Output the full listing exactly as written, with no pictures in it.

## TASK INPUTS

______________________________

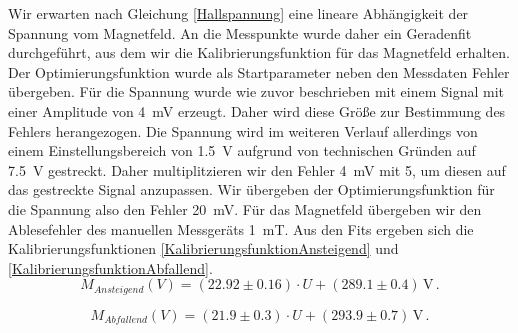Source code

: \documentclass{scrartcl}
\begin{document}
Wir erwarten nach Gleichung \eqref{Hallspannung} eine lineare Abhängigkeit der Spannung vom Magnetfeld. An die Messpunkte wurde daher ein Geradenfit durchgeführt, aus dem wir die Kalibrierungsfunktion für das Magnetfeld erhalten. Der Optimierungsfunktion wurde als Startparameter neben den Messdaten Fehler übergeben. Für die Spannung wurde wie zuvor beschrieben mit einem Signal mit einer Amplitude von \SI{4}{mV} erzeugt. Daher wird diese Größe zur Bestimmung des Fehlers herangezogen. Die Spannung wird im weiteren Verlauf allerdings von einem Einstellungsbereich von \SI{1.5}{V} aufgrund von technischen Gründen auf \SI{7.5}{V} gestreckt. Daher multiplitzieren wir den Fehler \SI{4}{mV} mit 5, um diesen auf das gestreckte Signal anzupassen. Wir übergeben der Optimierungsfunktion für die Spannung also den Fehler \SI{20}{mV}.
Für das Magnetfeld übergeben wir den Ablesefehler des manuellen Messgeräts \SI{1}{mT}.
Aus den Fits ergeben sich die Kalibrierungsfunktionen \eqref{KalibrierungsfunktionAnsteigend} und \eqref{KalibrierungsfunktionAbfallend}. 
\begin{equation}
    M_{Ansteigend}(V) = (22.92 \pm 0.16)  \cdot U + (289.1 \pm 0.4) \, \mathrm{V} \, .
    \label{KalibrierungsfunktionAnsteigend}
\end{equation}

\begin{equation}
    M_{Abfallend}(V) = (21.9 \pm 0.3) \cdot U + (293.9 \pm 0.7) \, \mathrm{V} \, .
    \label{KalibrierungsfunktionAbfallend}
\end{equation}
\end{document}
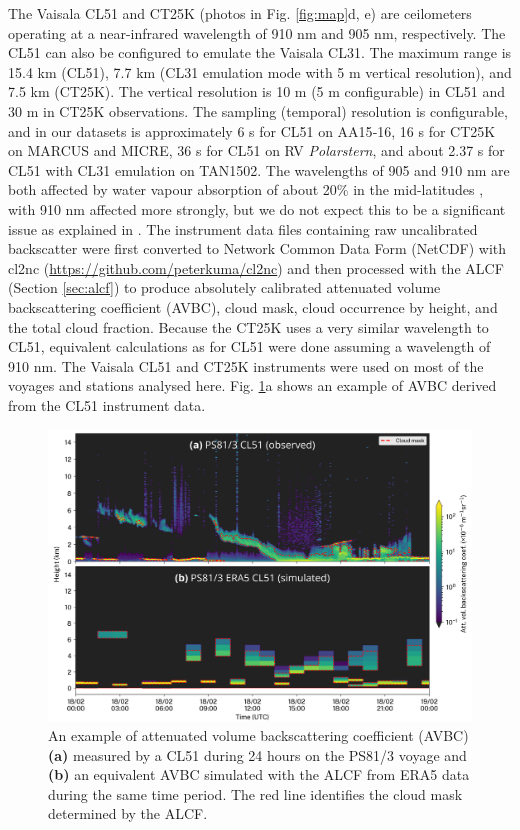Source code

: \documentclass[12pt,a4paper]{article}
\begin{document}
The Vaisala CL51 and CT25K (photos in Fig. \ref{fig:map}d, e) are ceilometers
operating at a near-infrared wavelength of 910 nm and 905 nm, respectively.
The CL51 can also be configured to emulate the Vaisala CL31. The maximum range
is 15.4 km (CL51), 7.7 km (CL31 emulation mode with 5 m vertical resolution),
and 7.5 km (CT25K). The vertical resolution is 10 m (5 m configurable) in CL51
and 30 m in CT25K observations. The sampling (temporal) resolution is
configurable, and in our datasets is approximately 6 s for CL51 on AA15‐16, 16
s for CT25K on MARCUS and MICRE, 36 s for CL51 on RV \emph{Polarstern}, and
about 2.37 s for CL51 with CL31 emulation on TAN1502. The wavelengths of 905
and 910 nm are both affected by water vapour absorption of about 20\% in the
mid-latitudes \citep{wiegner2015,wiegner2019}, with 910 nm affected more
strongly, but we do not expect this to be a significant issue as explained in
\cite{kuma2021}.  The instrument data files containing raw uncalibrated
backscatter were first converted to Network Common Data Form (NetCDF) with
cl2nc (\url{https://github.com/peterkuma/cl2nc}) and then processed with the
ALCF (Section \ref{sec:alcf}) to produce absolutely calibrated attenuated
volume backscattering coefficient (AVBC), cloud mask, cloud occurrence by
height, and the total cloud fraction. Because the CT25K uses a very similar
wavelength to CL51, equivalent calculations as for CL51 were done assuming a
wavelength of 910 nm. The Vaisala CL51 and CT25K instruments were used on most
of the voyages and stations analysed here. Fig.  \ref{fig:example}a shows an
example of AVBC derived from the CL51 instrument data.

\begin{figure}[b!]
\centering
\includegraphics[width=\textwidth]{img/example.png}
\caption{
An example of attenuated volume backscattering coefficient (AVBC) \textbf{(a)}
measured by a CL51 during 24 hours on the PS81/3 voyage and \textbf{(b)} an
equivalent AVBC simulated with the ALCF from ERA5 data during the same time
period. The red line identifies the cloud mask determined by the ALCF.
}
\label{fig:example}
\end{figure}
\end{document}
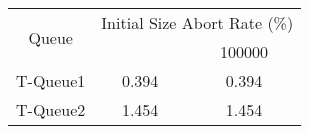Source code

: \begin{tabular}{|c|c|c|}
\hline
\multirow{2}{*}{Queue} & \multicolumn{2}{c|}{Initial Size Abort Rate (\%)}\\\cline{2-3}& \quad 10000 \quad & 100000\\
\hline
\hline
T-Queue1 & 0.394 & 0.394\\
T-Queue2 & 1.454 & 1.454\\
\hline\end{tabular}

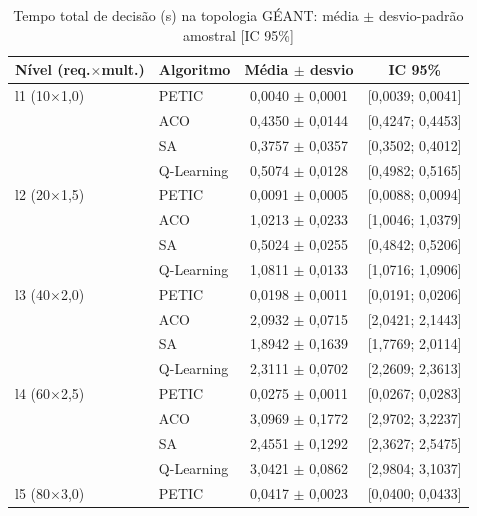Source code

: \begin{table}[htb]
    \centering
    \small
    \caption{Tempo total de decisão (s) na topologia GÉANT: média $\pm$ desvio-padrão amostral [IC 95\%]}
    \label{tab:tempo-geant}
    \begin{tabular}{llcc}
        \hline
        Nível (req.$\times$mult.) & Algoritmo & Média $\pm$ desvio & IC 95\% \\
        \hline
        l1 (10$\times$1,0) & PETIC & 0,0040 $\pm$ 0,0001 & [0,0039; 0,0041] \\
         & ACO & 0,4350 $\pm$ 0,0144 & [0,4247; 0,4453] \\
         & SA & 0,3757 $\pm$ 0,0357 & [0,3502; 0,4012] \\
         & Q-Learning & 0,5074 $\pm$ 0,0128 & [0,4982; 0,5165] \\
        \hline
        l2 (20$\times$1,5) & PETIC & 0,0091 $\pm$ 0,0005 & [0,0088; 0,0094] \\
         & ACO & 1,0213 $\pm$ 0,0233 & [1,0046; 1,0379] \\
         & SA & 0,5024 $\pm$ 0,0255 & [0,4842; 0,5206] \\
         & Q-Learning & 1,0811 $\pm$ 0,0133 & [1,0716; 1,0906] \\
        \hline
        l3 (40$\times$2,0) & PETIC & 0,0198 $\pm$ 0,0011 & [0,0191; 0,0206] \\
         & ACO & 2,0932 $\pm$ 0,0715 & [2,0421; 2,1443] \\
         & SA & 1,8942 $\pm$ 0,1639 & [1,7769; 2,0114] \\
         & Q-Learning & 2,3111 $\pm$ 0,0702 & [2,2609; 2,3613] \\
        \hline
        l4 (60$\times$2,5) & PETIC & 0,0275 $\pm$ 0,0011 & [0,0267; 0,0283] \\
         & ACO & 3,0969 $\pm$ 0,1772 & [2,9702; 3,2237] \\
         & SA & 2,4551 $\pm$ 0,1292 & [2,3627; 2,5475] \\
         & Q-Learning & 3,0421 $\pm$ 0,0862 & [2,9804; 3,1037] \\
        \hline
        l5 (80$\times$3,0) & PETIC & 0,0417 $\pm$ 0,0023 & [0,0400; 0,0433] \\

\end{tabular}
\end{table}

______________________________

## REPLY
Source code

: \documentclass{scrartcl}
\begin{document}
Wir erwarten nach Gleichung \eqref{Hallspannung} eine lineare Abhängigkeit der Spannung vom Magnetfeld. An die Messpunkte wurde daher ein Geradenfit durchgeführt, aus dem wir die Kalibrierungsfunktion für das Magnetfeld erhalten. Der Optimierungsfunktion wurde als Startparameter neben den Messdaten Fehler übergeben. Für die Spannung wurde wie zuvor beschrieben mit einem Signal mit einer Amplitude von \SI{4}{mV} erzeugt. Daher wird diese Größe zur Bestimmung des Fehlers herangezogen. Die Spannung wird im weiteren Verlauf allerdings von einem Einstellungsbereich von \SI{1.5}{V} aufgrund von technischen Gründen auf \SI{7.5}{V} gestreckt. Daher multiplitzieren wir den Fehler \SI{4}{mV} mit 5, um diesen auf das gestreckte Signal anzupassen. Wir übergeben der Optimierungsfunktion für die Spannung also den Fehler \SI{20}{mV}.
Für das Magnetfeld übergeben wir den Ablesefehler des manuellen Messgeräts \SI{1}{mT}.
Aus den Fits ergeben sich die Kalibrierungsfunktionen \eqref{KalibrierungsfunktionAnsteigend} und \eqref{KalibrierungsfunktionAbfallend}. 
\begin{equation}
    M_{Ansteigend}(V) = (22.92 \pm 0.16)  \cdot U + (289.1 \pm 0.4) \, \mathrm{V} \, .
    \label{KalibrierungsfunktionAnsteigend}
\end{equation}

\begin{equation}
    M_{Abfallend}(V) = (21.9 \pm 0.3) \cdot U + (293.9 \pm 0.7) \, \mathrm{V} \, .
    \label{KalibrierungsfunktionAbfallend}
\end{equation}
\end{document}
Source code

: \documentclass[12pt,a4paper]{article}
\begin{document}
The Vaisala CL51 and CT25K (photos in Fig. \ref{fig:map}d, e) are ceilometers
operating at a near-infrared wavelength of 910 nm and 905 nm, respectively.
The CL51 can also be configured to emulate the Vaisala CL31. The maximum range
is 15.4 km (CL51), 7.7 km (CL31 emulation mode with 5 m vertical resolution),
and 7.5 km (CT25K). The vertical resolution is 10 m (5 m configurable) in CL51
and 30 m in CT25K observations. The sampling (temporal) resolution is
configurable, and in our datasets is approximately 6 s for CL51 on AA15‐16, 16
s for CT25K on MARCUS and MICRE, 36 s for CL51 on RV \emph{Polarstern}, and
about 2.37 s for CL51 with CL31 emulation on TAN1502. The wavelengths of 905
and 910 nm are both affected by water vapour absorption of about 20\% in the
mid-latitudes \citep{wiegner2015,wiegner2019}, with 910 nm affected more
strongly, but we do not expect this to be a significant issue as explained in
\cite{kuma2021}.  The instrument data files containing raw uncalibrated
backscatter were first converted to Network Common Data Form (NetCDF) with
cl2nc (\url{https://github.com/peterkuma/cl2nc}) and then processed with the
ALCF (Section \ref{sec:alcf}) to produce absolutely calibrated attenuated
volume backscattering coefficient (AVBC), cloud mask, cloud occurrence by
height, and the total cloud fraction. Because the CT25K uses a very similar
wavelength to CL51, equivalent calculations as for CL51 were done assuming a
wavelength of 910 nm. The Vaisala CL51 and CT25K instruments were used on most
of the voyages and stations analysed here. Fig.  \ref{fig:example}a shows an
example of AVBC derived from the CL51 instrument data.

\begin{figure}[b!]
\centering
\includegraphics[width=\textwidth]{img/example.png}
\caption{
An example of attenuated volume backscattering coefficient (AVBC) \textbf{(a)}
measured by a CL51 during 24 hours on the PS81/3 voyage and \textbf{(b)} an
equivalent AVBC simulated with the ALCF from ERA5 data during the same time
period. The red line identifies the cloud mask determined by the ALCF.
}
\label{fig:example}
\end{figure}
\end{document}
Source code

: \begin{tabular}{|c|c|c|}
\hline
\multirow{2}{*}{Queue} & \multicolumn{2}{c|}{Initial Size Abort Rate (\%)}\\\cline{2-3}& \quad 10000 \quad & 100000\\
\hline
\hline
T-Queue1 & 0.394 & 0.394\\
T-Queue2 & 1.454 & 1.454\\
\hline\end{tabular}

Source code

: \begin{table}[htb]
    \centering
    \small
    \caption{Tempo total de decisão (s) na topologia GÉANT: média $\pm$ desvio-padrão amostral [IC 95\%]}
    \label{tab:tempo-geant}
    \begin{tabular}{llcc}
        \hline
        Nível (req.$\times$mult.) & Algoritmo & Média $\pm$ desvio & IC 95\% \\
        \hline
        l1 (10$\times$1,0) & PETIC & 0,0040 $\pm$ 0,0001 & [0,0039; 0,0041] \\
         & ACO & 0,4350 $\pm$ 0,0144 & [0,4247; 0,4453] \\
         & SA & 0,3757 $\pm$ 0,0357 & [0,3502; 0,4012] \\
         & Q-Learning & 0,5074 $\pm$ 0,0128 & [0,4982; 0,5165] \\
        \hline
        l2 (20$\times$1,5) & PETIC & 0,0091 $\pm$ 0,0005 & [0,0088; 0,0094] \\
         & ACO & 1,0213 $\pm$ 0,0233 & [1,0046; 1,0379] \\
         & SA & 0,5024 $\pm$ 0,0255 & [0,4842; 0,5206] \\
         & Q-Learning & 1,0811 $\pm$ 0,0133 & [1,0716; 1,0906] \\
        \hline
        l3 (40$\times$2,0) & PETIC & 0,0198 $\pm$ 0,0011 & [0,0191; 0,0206] \\
         & ACO & 2,0932 $\pm$ 0,0715 & [2,0421; 2,1443] \\
         & SA & 1,8942 $\pm$ 0,1639 & [1,7769; 2,0114] \\
         & Q-Learning & 2,3111 $\pm$ 0,0702 & [2,2609; 2,3613] \\
        \hline
        l4 (60$\times$2,5) & PETIC & 0,0275 $\pm$ 0,0011 & [0,0267; 0,0283] \\
         & ACO & 3,0969 $\pm$ 0,1772 & [2,9702; 3,2237] \\
         & SA & 2,4551 $\pm$ 0,1292 & [2,3627; 2,5475] \\
         & Q-Learning & 3,0421 $\pm$ 0,0862 & [2,9804; 3,1037] \\
        \hline
        l5 (80$\times$3,0) & PETIC & 0,0417 $\pm$ 0,0023 & [0,0400; 0,0433] \\

\end{tabular}
\end{table}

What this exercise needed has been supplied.